** Task input follows **
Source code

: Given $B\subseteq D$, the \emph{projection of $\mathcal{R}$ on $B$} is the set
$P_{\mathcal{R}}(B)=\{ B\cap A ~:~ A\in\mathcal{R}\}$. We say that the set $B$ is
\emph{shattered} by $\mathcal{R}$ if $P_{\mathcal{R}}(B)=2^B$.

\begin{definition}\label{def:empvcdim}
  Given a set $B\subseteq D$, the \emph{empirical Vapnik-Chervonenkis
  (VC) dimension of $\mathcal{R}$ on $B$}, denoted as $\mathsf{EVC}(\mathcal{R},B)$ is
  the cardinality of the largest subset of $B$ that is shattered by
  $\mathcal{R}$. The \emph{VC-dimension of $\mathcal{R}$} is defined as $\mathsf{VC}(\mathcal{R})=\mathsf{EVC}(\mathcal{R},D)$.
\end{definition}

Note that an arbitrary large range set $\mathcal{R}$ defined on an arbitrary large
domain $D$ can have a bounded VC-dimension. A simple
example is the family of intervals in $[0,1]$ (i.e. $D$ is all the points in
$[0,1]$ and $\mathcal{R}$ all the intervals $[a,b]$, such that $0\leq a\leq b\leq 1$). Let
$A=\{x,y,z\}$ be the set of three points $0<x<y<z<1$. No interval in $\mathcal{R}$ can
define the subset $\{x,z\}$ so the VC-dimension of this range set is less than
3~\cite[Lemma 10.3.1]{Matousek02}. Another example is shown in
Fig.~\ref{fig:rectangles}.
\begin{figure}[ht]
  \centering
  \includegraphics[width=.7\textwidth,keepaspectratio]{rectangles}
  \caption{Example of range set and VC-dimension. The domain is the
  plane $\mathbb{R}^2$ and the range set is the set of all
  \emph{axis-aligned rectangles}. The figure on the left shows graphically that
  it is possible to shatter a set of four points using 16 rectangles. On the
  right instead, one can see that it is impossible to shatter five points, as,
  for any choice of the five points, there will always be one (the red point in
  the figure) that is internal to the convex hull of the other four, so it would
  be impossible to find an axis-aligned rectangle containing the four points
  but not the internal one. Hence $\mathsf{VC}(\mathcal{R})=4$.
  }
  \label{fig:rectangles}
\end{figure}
** End of Task input **
#### [What you need to do]
Each of the records should be written out again, exactly as it reads.

#### [Written reply]
Source code

: Given $B\subseteq D$, the \emph{projection of $\mathcal{R}$ on $B$} is the set
$P_{\mathcal{R}}(B)=\{ B\cap A ~:~ A\in\mathcal{R}\}$. We say that the set $B$ is
\emph{shattered} by $\mathcal{R}$ if $P_{\mathcal{R}}(B)=2^B$.

\begin{definition}\label{def:empvcdim}
  Given a set $B\subseteq D$, the \emph{empirical Vapnik-Chervonenkis
  (VC) dimension of $\mathcal{R}$ on $B$}, denoted as $\mathsf{EVC}(\mathcal{R},B)$ is
  the cardinality of the largest subset of $B$ that is shattered by
  $\mathcal{R}$. The \emph{VC-dimension of $\mathcal{R}$} is defined as $\mathsf{VC}(\mathcal{R})=\mathsf{EVC}(\mathcal{R},D)$.
\end{definition}

Note that an arbitrary large range set $\mathcal{R}$ defined on an arbitrary large
domain $D$ can have a bounded VC-dimension. A simple
example is the family of intervals in $[0,1]$ (i.e. $D$ is all the points in
$[0,1]$ and $\mathcal{R}$ all the intervals $[a,b]$, such that $0\leq a\leq b\leq 1$). Let
$A=\{x,y,z\}$ be the set of three points $0<x<y<z<1$. No interval in $\mathcal{R}$ can
define the subset $\{x,z\}$ so the VC-dimension of this range set is less than
3~\cite[Lemma 10.3.1]{Matousek02}. Another example is shown in
Fig.~\ref{fig:rectangles}.
\begin{figure}[ht]
  \centering
  \includegraphics[width=.7\textwidth,keepaspectratio]{rectangles}
  \caption{Example of range set and VC-dimension. The domain is the
  plane $\mathbb{R}^2$ and the range set is the set of all
  \emph{axis-aligned rectangles}. The figure on the left shows graphically that
  it is possible to shatter a set of four points using 16 rectangles. On the
  right instead, one can see that it is impossible to shatter five points, as,
  for any choice of the five points, there will always be one (the red point in
  the figure) that is internal to the convex hull of the other four, so it would
  be impossible to find an axis-aligned rectangle containing the four points
  but not the internal one. Hence $\mathsf{VC}(\mathcal{R})=4$.
  }
  \label{fig:rectangles}
\end{figure}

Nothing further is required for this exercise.